Records from a dataset:
-- Opening Marker --

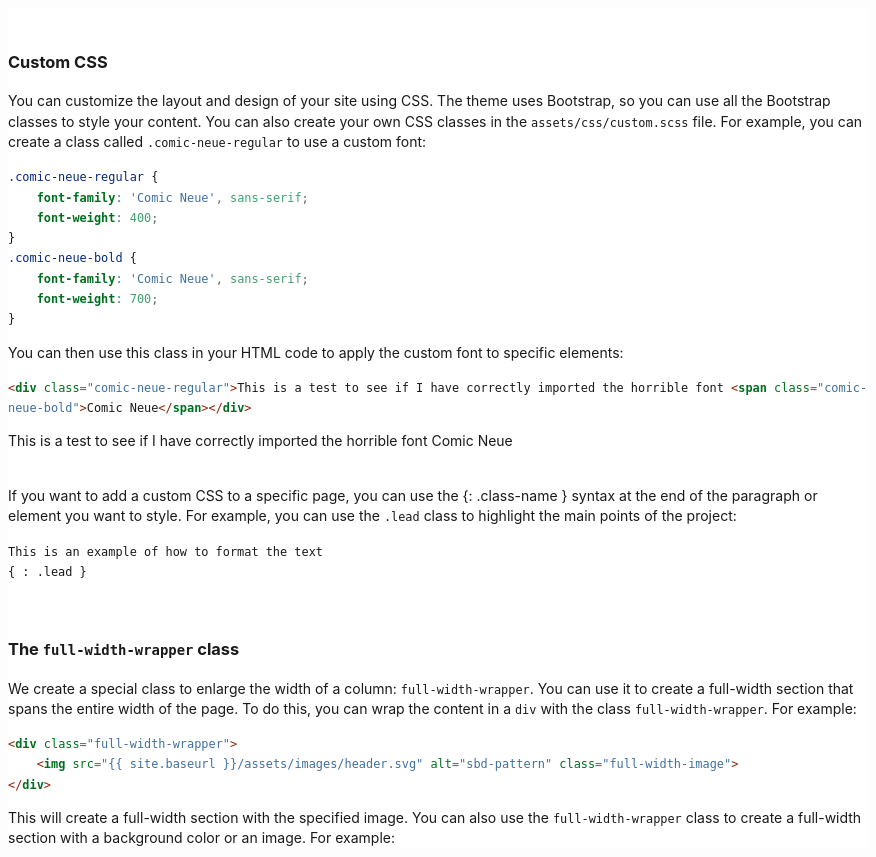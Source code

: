 <br>

### Custom CSS
You can customize the layout and design of your site using CSS. The theme uses Bootstrap, so you can use all the Bootstrap classes to style your content. You can also create your own CSS classes in the `assets/css/custom.scss` file.
For example, you can create a class called `.comic-neue-regular` to use a custom font:

```scss
.comic-neue-regular {
    font-family: 'Comic Neue', sans-serif;
    font-weight: 400;
}
.comic-neue-bold {
    font-family: 'Comic Neue', sans-serif;
    font-weight: 700;
}
```
You can then use this class in your HTML code to apply the custom font to specific elements:

```html
<div class="comic-neue-regular">This is a test to see if I have correctly imported the horrible font <span class="comic-neue-bold">Comic Neue</span></div>
```

<div class="comic-neue-regular">This is a test to see if I have correctly imported the horrible font <span class="comic-neue-bold">Comic Neue</span></div>
<br>

If you want to add a custom CSS to a specific page, you can use the {: .class-name } syntax at the end of the paragraph or element you want to style. For example, you can use the `.lead` class to highlight the main points of the project:

```html
This is an example of how to format the text
{ : .lead }
```

<br>

### The `full-width-wrapper` class

We create a special class to enlarge the width of a column: `full-width-wrapper`. You can use it to create a full-width section that spans the entire width of the page. To do this, you can wrap the content in a `div` with the class `full-width-wrapper`. For example:

```html 
<div class="full-width-wrapper">
    <img src="{{ site.baseurl }}/assets/images/header.svg" alt="sbd-pattern" class="full-width-image">
</div>
```
This will create a full-width section with the specified image.
You can also use the `full-width-wrapper` class to create a full-width section with a background color or an image. For example:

-- Closing Marker --

> _Try it_
Give an exact copy of every line from the one holding "This will create" through the end of the records, both included, and no other lines.

> _Answer_
This will create a full-width section with the specified image.
You can also use the `full-width-wrapper` class to create a full-width section with a background color or an image. For example:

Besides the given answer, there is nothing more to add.